Authored by fhahn on Feb 25 2022, 9:30 AM.

Details

Summary

This patch extends CodeGenPrepare to lower zext v16i8 -> v16i32 in loops
using a wide shuffle creating a v64i8 vector, selecting groups of 3
zero elements and an element from the input.

This is profitable on AArch64 where such shuffles can be lowered to tbl
instructions, but only in loops, because it requires materializing 4
masks, which can be done in the loop preheader.

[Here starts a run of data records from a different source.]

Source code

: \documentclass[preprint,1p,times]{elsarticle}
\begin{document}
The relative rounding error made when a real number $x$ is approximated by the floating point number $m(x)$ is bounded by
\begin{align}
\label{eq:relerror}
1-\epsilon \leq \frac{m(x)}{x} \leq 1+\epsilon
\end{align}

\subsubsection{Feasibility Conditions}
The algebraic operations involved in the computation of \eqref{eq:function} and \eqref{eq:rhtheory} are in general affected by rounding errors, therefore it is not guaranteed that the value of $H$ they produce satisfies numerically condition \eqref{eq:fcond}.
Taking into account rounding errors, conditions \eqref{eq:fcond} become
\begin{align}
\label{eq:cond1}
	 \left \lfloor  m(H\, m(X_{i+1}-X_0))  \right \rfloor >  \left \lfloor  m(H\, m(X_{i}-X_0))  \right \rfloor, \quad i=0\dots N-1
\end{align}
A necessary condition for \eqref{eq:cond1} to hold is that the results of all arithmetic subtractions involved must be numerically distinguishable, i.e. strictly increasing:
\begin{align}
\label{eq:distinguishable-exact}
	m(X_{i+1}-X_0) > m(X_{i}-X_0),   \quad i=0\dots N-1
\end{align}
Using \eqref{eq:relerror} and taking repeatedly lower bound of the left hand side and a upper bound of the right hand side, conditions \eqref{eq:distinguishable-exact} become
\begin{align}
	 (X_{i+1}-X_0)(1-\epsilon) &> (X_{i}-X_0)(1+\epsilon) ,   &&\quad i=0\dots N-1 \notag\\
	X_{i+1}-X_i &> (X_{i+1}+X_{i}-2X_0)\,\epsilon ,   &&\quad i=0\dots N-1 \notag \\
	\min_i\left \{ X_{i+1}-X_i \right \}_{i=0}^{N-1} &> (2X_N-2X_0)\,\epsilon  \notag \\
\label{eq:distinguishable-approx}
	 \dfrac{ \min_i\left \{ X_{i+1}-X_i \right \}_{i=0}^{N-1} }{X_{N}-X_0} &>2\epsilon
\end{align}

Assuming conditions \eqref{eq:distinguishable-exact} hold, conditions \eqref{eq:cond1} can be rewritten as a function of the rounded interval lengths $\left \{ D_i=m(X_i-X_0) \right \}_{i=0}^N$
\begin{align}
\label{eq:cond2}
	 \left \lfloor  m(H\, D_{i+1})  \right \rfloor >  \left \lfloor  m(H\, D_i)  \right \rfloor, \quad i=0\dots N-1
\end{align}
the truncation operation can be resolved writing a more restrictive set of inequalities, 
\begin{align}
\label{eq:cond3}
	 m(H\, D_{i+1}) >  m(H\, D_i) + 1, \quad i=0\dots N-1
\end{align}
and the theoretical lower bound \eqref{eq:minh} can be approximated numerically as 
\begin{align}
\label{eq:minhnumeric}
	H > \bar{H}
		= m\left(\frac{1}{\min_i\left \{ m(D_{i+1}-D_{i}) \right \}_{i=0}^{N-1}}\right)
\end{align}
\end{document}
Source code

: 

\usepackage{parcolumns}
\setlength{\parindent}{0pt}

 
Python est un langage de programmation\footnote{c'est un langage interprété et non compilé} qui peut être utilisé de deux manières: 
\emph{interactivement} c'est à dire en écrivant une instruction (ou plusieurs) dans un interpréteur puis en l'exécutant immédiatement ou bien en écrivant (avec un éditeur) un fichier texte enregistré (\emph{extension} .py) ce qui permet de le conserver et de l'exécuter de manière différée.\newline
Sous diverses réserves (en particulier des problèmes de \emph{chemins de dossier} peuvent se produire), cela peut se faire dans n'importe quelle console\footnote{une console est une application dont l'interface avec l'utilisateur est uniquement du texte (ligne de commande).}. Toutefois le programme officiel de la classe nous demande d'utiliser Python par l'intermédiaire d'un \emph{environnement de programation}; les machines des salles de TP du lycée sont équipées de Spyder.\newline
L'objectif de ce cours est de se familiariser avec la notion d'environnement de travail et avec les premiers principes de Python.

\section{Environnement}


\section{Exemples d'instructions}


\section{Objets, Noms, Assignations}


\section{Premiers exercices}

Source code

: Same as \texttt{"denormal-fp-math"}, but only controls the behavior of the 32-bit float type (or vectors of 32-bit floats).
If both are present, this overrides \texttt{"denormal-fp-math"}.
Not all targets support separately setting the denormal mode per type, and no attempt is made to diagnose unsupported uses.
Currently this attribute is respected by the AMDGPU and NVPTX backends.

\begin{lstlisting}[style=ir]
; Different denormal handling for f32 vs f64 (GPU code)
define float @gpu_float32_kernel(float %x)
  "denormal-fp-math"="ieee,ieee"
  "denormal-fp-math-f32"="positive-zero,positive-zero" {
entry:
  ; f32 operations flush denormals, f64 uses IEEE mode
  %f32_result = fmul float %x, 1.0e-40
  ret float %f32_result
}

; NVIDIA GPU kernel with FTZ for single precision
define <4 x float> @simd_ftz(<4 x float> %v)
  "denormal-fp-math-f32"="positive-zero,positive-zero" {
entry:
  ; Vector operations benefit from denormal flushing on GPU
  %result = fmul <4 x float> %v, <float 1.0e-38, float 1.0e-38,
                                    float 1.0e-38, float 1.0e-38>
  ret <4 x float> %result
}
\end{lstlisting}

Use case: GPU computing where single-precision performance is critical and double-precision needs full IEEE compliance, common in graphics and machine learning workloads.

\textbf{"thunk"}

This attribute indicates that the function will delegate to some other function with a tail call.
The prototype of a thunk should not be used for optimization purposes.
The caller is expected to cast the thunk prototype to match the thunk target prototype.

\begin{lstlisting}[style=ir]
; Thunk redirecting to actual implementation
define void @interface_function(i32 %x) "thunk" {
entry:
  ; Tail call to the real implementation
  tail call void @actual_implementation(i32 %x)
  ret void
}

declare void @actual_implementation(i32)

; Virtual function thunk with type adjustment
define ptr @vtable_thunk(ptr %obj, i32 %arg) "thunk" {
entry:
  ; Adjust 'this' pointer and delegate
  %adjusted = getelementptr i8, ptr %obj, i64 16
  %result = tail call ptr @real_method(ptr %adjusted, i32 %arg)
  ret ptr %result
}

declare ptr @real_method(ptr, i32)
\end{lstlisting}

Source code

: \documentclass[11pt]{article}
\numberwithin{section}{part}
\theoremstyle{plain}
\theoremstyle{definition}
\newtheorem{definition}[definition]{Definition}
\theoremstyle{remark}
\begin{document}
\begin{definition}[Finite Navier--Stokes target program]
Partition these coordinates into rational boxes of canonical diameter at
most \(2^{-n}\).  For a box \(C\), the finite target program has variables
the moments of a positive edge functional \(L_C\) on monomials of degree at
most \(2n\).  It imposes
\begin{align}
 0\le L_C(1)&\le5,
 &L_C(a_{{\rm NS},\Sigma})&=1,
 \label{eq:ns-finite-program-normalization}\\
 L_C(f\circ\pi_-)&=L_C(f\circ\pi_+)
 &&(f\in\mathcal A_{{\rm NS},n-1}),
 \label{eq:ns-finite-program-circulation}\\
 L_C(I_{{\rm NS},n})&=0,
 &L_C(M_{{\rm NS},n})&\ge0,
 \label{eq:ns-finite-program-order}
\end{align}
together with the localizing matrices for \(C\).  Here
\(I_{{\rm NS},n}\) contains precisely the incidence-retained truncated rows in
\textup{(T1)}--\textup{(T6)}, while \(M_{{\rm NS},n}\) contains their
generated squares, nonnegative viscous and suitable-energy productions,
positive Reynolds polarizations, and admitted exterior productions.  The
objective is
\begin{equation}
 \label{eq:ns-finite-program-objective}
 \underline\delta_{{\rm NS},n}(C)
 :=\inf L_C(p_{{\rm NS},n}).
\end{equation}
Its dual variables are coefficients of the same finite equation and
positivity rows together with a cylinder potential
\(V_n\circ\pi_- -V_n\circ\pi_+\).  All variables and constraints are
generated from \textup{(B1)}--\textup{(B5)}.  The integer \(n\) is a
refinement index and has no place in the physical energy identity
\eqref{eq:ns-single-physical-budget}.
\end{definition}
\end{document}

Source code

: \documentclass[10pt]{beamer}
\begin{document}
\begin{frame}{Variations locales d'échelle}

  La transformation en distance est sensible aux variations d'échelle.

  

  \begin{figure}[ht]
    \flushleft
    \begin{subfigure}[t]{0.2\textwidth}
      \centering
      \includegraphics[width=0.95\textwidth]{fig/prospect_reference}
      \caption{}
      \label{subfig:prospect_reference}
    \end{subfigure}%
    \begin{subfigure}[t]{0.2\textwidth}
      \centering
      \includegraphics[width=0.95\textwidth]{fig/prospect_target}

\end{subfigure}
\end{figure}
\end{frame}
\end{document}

This is the only reason the transform is part of CGP. If there's a
better alternative I missed, please let me know. The same goes for the
shouldReplaceZExtWithShuffle hook which guards this. I am not sure if
this transform will be beneficial on other targets, but it seems like
there is no way other convenient way.

This improves the generated code for loops like the one below in
combination with D96522.

int foo(uint8_t *p, int N) {
  unsigned long long sum = 0;
  for (int i = 0; i < N ; i++, p++) {

unsigned int v = *p;
sum += (v < 127) ? v : 256 - v;

  }
  return sum;
}

https://clang.godbolt.org/z/Wco866MjY

Diff Detail

Event Timeline

fhahn created this revision.Feb 25 2022, 9:30 AM
fhahn requested review of this revision.Feb 25 2022, 9:30 AM
Herald added a project: Restricted Project. · View Herald TranscriptFeb 25 2022, 9:30 AM
fhahn updated this revision to Diff 411477.Feb 25 2022, 11:29 AM

rebase on top of additional tests

fhahn updated this revision to Diff 411604.Feb 26 2022, 6:09 AM

Fixed extraction mask so the extracted elements from the vi16i8 are at the front of each 4 x i8 block, so the vector before bitcasting looks like orig[0], 0, 0, 0, orig[1], 0, 0, 0,....

Modeled in Alive2: https://alive2.llvm.org/ce/z/hnrmsP (although a reduced version)

SjoerdMeijer added inline comments.
llvm/test/CodeGen/AArch64/vselect-ext.ll
193

I haven't looked too carefully at this, so this is more of a drive by comment, but I think I see more code/instructions so was wondering if we shouldn't be doing this for code-size, and if this is always a win (e.g. smaller/in-order aarch64 implementations).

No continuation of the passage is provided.